9:18 pm on Jan 26, 2016 (gmt 0)

10+ Year Member



Many thanks for your help!

LilyTousi

6:05 pm on Feb 1, 2016 (gmt 0)

10+ Year Member



Sorry to bother you again!
One of my site has been on the web for many years and the first version had all files ending with .htm (instead of .html)
I am experiencing the same bad referrer problem (ie. .htmAll, .htmDiscover and so on).
I tried what you suggested (RewriteRule ^([^.]+\.html)\w+$ /$1 [R=301,L]) but replacing \html by \htm, but it failed!
Any clue ?
Thanks

lucy24

9:55 pm on Feb 1, 2016 (gmt 0)

WebmasterWorld Senior Member 10+ Year Member Top Contributors Of The Month



If the real URLs end in htm, not html, then the rule becomes (in the longer form)
RewriteCond %{REQUEST_URI} ^([^.]+\.htm)
RewriteRule \.htm. http://www.example.com%1 [R=301,L]
That's assuming you don't have mixed htm and html on the same site. (Ugh! What a mess!) If you did, the rule would have to be
RewriteCond %{REQUEST_URI} ^([^.]+\.html?)[A-Z]
RewriteRule \.html?[A-Z] http://www.example.com%1 [R=301,L]
... And if the bad URLs don't always start in a capitalized word, then I wash my hands of you :)

replacing \html by \htm

Can I assume that was a typo?

whitespace

10:57 pm on Feb 1, 2016 (gmt 0)

10+ Year Member Top Contributors Of The Month



...the first version had all files ending with .htm (instead of .html)

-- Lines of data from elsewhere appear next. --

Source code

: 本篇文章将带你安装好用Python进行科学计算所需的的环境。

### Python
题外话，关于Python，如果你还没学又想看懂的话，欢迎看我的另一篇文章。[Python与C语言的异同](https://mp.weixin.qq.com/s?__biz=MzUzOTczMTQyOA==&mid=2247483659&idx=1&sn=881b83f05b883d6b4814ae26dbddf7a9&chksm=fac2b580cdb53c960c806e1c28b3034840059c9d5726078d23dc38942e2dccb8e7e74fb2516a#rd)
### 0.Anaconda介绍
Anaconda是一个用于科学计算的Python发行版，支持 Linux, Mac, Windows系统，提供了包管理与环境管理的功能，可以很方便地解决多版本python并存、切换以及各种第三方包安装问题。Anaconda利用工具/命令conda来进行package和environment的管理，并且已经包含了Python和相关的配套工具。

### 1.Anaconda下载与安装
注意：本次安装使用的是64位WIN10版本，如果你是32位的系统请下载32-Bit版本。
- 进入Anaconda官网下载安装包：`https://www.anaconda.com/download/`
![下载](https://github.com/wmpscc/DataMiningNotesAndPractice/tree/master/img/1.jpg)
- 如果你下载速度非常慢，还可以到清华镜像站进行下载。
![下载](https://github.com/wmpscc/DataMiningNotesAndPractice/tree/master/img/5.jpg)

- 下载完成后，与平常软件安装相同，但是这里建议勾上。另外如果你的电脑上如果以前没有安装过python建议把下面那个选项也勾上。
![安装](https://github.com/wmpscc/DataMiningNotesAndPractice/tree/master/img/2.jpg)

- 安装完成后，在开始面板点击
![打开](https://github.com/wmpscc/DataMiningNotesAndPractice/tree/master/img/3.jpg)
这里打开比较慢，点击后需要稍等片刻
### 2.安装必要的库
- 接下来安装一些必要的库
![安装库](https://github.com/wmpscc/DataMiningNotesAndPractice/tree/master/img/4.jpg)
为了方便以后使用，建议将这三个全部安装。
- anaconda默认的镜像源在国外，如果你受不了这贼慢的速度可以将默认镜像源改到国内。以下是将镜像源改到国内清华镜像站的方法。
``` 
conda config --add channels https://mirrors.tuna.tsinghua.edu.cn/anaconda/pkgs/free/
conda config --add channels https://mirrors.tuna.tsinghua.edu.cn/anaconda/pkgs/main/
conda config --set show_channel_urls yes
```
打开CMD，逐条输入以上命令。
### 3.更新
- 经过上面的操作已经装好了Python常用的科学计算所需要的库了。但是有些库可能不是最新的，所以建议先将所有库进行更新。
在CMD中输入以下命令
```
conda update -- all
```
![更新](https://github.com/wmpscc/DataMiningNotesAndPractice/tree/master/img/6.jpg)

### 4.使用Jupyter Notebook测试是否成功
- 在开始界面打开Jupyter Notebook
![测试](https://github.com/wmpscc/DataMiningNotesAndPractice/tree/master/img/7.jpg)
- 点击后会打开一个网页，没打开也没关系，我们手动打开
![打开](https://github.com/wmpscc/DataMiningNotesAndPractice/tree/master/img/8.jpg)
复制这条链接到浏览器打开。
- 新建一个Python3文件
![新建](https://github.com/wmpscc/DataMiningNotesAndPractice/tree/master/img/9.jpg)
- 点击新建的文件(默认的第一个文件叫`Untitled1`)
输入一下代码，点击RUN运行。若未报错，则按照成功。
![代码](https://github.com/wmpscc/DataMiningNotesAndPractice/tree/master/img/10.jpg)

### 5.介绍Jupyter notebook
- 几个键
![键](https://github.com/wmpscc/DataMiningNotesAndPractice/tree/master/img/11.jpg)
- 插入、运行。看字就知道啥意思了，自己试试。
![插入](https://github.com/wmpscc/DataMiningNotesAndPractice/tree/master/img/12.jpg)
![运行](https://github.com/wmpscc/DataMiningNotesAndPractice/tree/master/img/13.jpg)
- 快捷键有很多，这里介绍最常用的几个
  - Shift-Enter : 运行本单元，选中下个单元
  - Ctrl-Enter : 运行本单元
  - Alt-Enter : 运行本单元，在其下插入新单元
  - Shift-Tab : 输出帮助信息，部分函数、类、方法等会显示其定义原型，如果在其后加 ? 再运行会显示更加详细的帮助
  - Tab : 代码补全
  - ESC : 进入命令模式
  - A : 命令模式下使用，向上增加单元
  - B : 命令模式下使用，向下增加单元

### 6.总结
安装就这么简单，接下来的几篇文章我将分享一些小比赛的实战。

And what version are you on now? What do the files end with now?

I am flooded with bad referrer from hotels-in.xyz


Is that the actual domain from which you are getting "incorrectly formed" traffic? Have you confirmed that there is nothing on your site that might have resulted in these malformed links? Otherwise it sounds like quite a fundamental error on their part which is likely to have resulted in a lot of corrupt outbound links?!

lucy24

3:17 am on Feb 2, 2016 (gmt 0)

WebmasterWorld Senior Member 10+ Year Member Top Contributors Of The Month



Oh, wait, are you redirecting from .htm-plus-garbage to .htm-alone, or from .htm-plus-garbage to .html-alone? If the latter, you need to add an "l" (that is, a literal letter ell, haha) to the target. And if you've currently got mixed .htm and .html, things get even more fun. Not impossible, just more fun.

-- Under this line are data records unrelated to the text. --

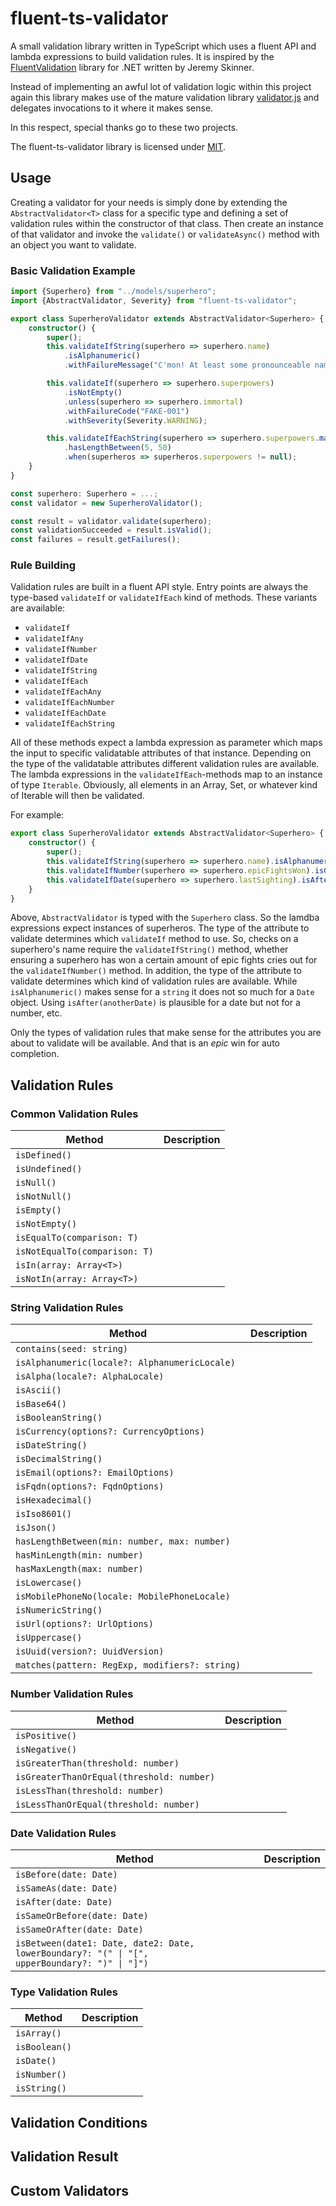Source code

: # fluent-ts-validator

A small validation library written in TypeScript which uses a fluent API and lambda expressions to build validation rules. It is inspired by the [FluentValidation](https://github.com/JeremySkinner/FluentValidation) library for .NET written by Jeremy Skinner.

Instead of implementing an awful lot of validation logic within this project again this library 
makes use of the mature validation library [validator.js](https://github.com/chriso/validator.js)
 and delegates invocations to it where it makes sense.

In this respect, special thanks go to these two projects.

The fluent-ts-validator library is licensed under [MIT](https://opensource.org/licenses/MIT).


## Usage

Creating a validator for your needs is simply done by extending the `AbstractValidator<T>` 
class for a specific type and defining a set of validation rules within the constructor of that 
class. Then create an instance of that validator and invoke the `validate()` or `validateAsync()` 
method with an 
object you want to validate.  


### Basic Validation Example

```TypeScript
import {Superhero} from "../models/superhero";
import {AbstractValidator, Severity} from "fluent-ts-validator";

export class SuperheroValidator extends AbstractValidator<Superhero> {
    constructor() {
        super();
        this.validateIfString(superhero => superhero.name)
            .isAlphanumeric()
            .withFailureMessage("C'mon! At least some pronounceable name.");

        this.validateIf(superhero => superhero.superpowers)
            .isNotEmpty()
            .unless(superhero => superhero.immortal)
            .withFailureCode("FAKE-001")
            .withSeverity(Severity.WARNING);

        this.validateIfEachString(superhero => superhero.superpowers.map(power => power.description))
            .hasLengthBetween(5, 50)
            .when(superheros => superheros.superpowers != null);
    }
}

const superhero: Superhero = ...;
const validator = new SuperheroValidator();

const result = validator.validate(superhero);
const validationSucceeded = result.isValid();
const failures = result.getFailures();
```

### Rule Building
Validation rules are built in a fluent API style. Entry points are always the 
type-based `validateIf` or `validateIfEach` kind of methods. These variants are available:
- `validateIf`
- `validateIfAny`
- `validateIfNumber`
- `validateIfDate`
- `validateIfString`
- `validateIfEach`
- `validateIfEachAny`
- `validateIfEachNumber`
- `validateIfEachDate`
- `validateIfEachString`

All of these methods expect a lambda expression as parameter which maps the input to specific 
validatable attributes of that instance. Depending on the type of the validatable attributes
different validation rules are available. The lambda expressions in the `validateIfEach`-methods 
map to an instance of type `Iterable`. Obviously, all elements in an Array, Set, or whatever kind
 of Iterable will then be validated.

For example:

```typescript
export class SuperheroValidator extends AbstractValidator<Superhero> {
    constructor() {
        super();
        this.validateIfString(superhero => superhero.name).isAlphanumeric();
        this.validateIfNumber(superhero => superhero.epicFightsWon).isGreaterThanOrEqual(3);
        this.validateIfDate(superhero => superhero.lastSighting).isAfter(THEdate);
    }
}
```
Above, `AbstractValidator` is typed with the `Superhero` class. So
the lamdba expressions expect instances of superheros. The type of the attribute to validate 
determines which `validateIf` method to use. So, checks on a superhero's name require the 
`validateIfString()` method, whether ensuring a superhero has won a certain amount of epic 
fights cries out for the `validateIfNumber()` method. In addition, the type of the attribute to 
validate determines which kind of validation rules are available. While `isAlphanumeric()` makes 
sense for a `string` it does not so much for a `Date` object. Using `isAfter(anotherDate)` is
plausible for a date but not for a number, etc. 

Only the types of validation rules that make sense for the attributes you are about to validate 
will be available. And that is an _epic_ win for auto completion.


## Validation Rules

### Common Validation Rules

| Method | Description |
| ------ | ----------- |
| `isDefined()` |   |
| `isUndefined()` |   |
| `isNull()` |   |
| `isNotNull()` |   |
| `isEmpty()` |   |
| `isNotEmpty()` |   |
| `isEqualTo(comparison: T)` |   |
| `isNotEqualTo(comparison: T)` |   |
| `isIn(array: Array<T>)` |   |
| `isNotIn(array: Array<T>)` |   |



### String Validation Rules

| Method | Description |
| ------ | ----------- |
| `contains(seed: string)` |   |
| `isAlphanumeric(locale?: AlphanumericLocale)` |   |
| `isAlpha(locale?: AlphaLocale)` |   |
| `isAscii()` |   |
| `isBase64()` |   |
| `isBooleanString()` |   |
| `isCurrency(options?: CurrencyOptions)` |   |
| `isDateString()` |   |
| `isDecimalString()` |   |
| `isEmail(options?: EmailOptions)` |   |
| `isFqdn(options?: FqdnOptions)` |   |
| `isHexadecimal()` |   |
| `isIso8601()` |   |
| `isJson()` |   |
| `hasLengthBetween(min: number, max: number)` |   |
| `hasMinLength(min: number)` |   |
| `hasMaxLength(max: number)` |   |
| `isLowercase()` |   |
| `isMobilePhoneNo(locale: MobilePhoneLocale)` |   |
| `isNumericString()` |   |
| `isUrl(options?: UrlOptions)` |   |
| `isUppercase()` |   |
| `isUuid(version?: UuidVersion)` |   |
| `matches(pattern: RegExp, modifiers?: string)` |   |


### Number Validation Rules

| Method | Description |
| ------ | ----------- |
| `isPositive()` |   |
| `isNegative()` |   |
| `isGreaterThan(threshold: number)` |   |
| `isGreaterThanOrEqual(threshold: number)` |   |
| `isLessThan(threshold: number)` |   |
| `isLessThanOrEqual(threshold: number)` |   |

### Date Validation Rules

| Method | Description |
| ------ | ----------- |
| `isBefore(date: Date)` |   |
| `isSameAs(date: Date)` |   |
| `isAfter(date: Date)` |   |
| `isSameOrBefore(date: Date)` |   |
| `isSameOrAfter(date: Date)` |   |
| <code>isBetween(date1: Date, date2: Date, lowerBoundary?: "(" &#124; "[", upperBoundary?: ")" &#124; "]")</code> |   |


### Type Validation Rules

| Method | Description |
| ------ | ----------- |
| `isArray()` |   |
| `isBoolean()` |   |
| `isDate()` |   |
| `isNumber()` |   |
| `isString()` |   |


## Validation Conditions



## Validation Result



## Custom Validators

I'm wondering the same thing as whitespace: Are these really bona fide referers that are just coming in misspelled? Or just a bunch of referer spam?

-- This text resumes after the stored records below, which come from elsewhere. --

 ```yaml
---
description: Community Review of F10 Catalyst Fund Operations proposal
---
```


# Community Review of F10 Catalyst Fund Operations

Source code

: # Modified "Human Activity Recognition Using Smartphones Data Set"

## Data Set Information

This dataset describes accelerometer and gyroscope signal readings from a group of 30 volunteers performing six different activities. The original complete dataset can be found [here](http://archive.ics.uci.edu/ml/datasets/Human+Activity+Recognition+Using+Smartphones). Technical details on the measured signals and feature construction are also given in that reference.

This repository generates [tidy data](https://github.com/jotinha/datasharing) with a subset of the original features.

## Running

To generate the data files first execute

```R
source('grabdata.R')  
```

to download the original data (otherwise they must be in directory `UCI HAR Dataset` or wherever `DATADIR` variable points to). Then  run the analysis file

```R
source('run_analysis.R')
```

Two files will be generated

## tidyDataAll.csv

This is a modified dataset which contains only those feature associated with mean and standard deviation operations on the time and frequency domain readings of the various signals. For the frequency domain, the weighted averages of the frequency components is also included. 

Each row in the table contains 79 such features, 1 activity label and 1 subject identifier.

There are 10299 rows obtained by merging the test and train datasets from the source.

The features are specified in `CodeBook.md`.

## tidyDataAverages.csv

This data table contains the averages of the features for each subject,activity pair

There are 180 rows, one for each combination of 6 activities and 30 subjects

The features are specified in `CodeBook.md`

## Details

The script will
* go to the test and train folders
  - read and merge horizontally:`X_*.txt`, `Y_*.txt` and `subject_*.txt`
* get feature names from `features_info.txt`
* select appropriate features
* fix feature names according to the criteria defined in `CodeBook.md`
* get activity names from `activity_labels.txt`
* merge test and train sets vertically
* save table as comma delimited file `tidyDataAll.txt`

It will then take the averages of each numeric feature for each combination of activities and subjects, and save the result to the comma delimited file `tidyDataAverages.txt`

I don't think the URL error is that implausible, though. All they'd probably have to do-- at their end, not ours-- is click the wrong button at the wrong time in their CMS. Analogously, I've met stupid robots who interpreted the first thing inside an <a> element, no matter what that thing happens to be, as a relative link, so for example "<a class = 'outside'" leads to a request for "example.com/blahblah/outside". It would be funny if it weren't so annoying.

:: quick detour to logs, followed by recoil of alarm as I see that I either made a mistake or the glitch is more common than I thought ::

(Combination of both, it turns out, and also a whole lot of robotic stupidity. I'd forgotten that I have a clutch of files in one subdirectory named .html.zip) But look, here's a couple of unimpeachable examples-- there were lots of others-- where I know the mistake wasn't mine:
66.249.64.126 - - [01/Mar/2015:20:39:52 -0800] "GET /ebooks/perez/Perez.htmlOnce HTTP/1.1" 404 1412 "-" "Mozilla/5.0 (compatible; Googlebot/2.1; +http://www.google.com/bot.html)" 
....
66.249.67.42 - - [05/Apr/2015:15:34:11 -0700] "GET /hovercraft/april_blues.htmlMr HTTP/1.1" 404 1412 "-" "Mozilla/5.0 (iPhone; CPU iPhone OS 6_0 like Mac OS X) AppleWebKit/536.26 (KHTML, like Gecko) Version/6.0 Mobile/10A5376e Safari/8536.25 (compatible; Googlebot/2.1; +http://www.google.com/bot.html)"
I think that's the same kind of thing OP is describing.

whitespace

8:06 am on Feb 2, 2016 (gmt 0)

10+ Year Member Top Contributors Of The Month



Presumably these are/were also reported in Google Search Console / Webmaster Tools? From where did Googlebot find these URLs?

Where does "Once" and "Mr" come from? The "meta tag title"(?) as well?

The second IP address doesn't appear to have a reverse DNS listed? So, doesn't validate as a real Googlebot? (Maybe because the logs are a bit old?)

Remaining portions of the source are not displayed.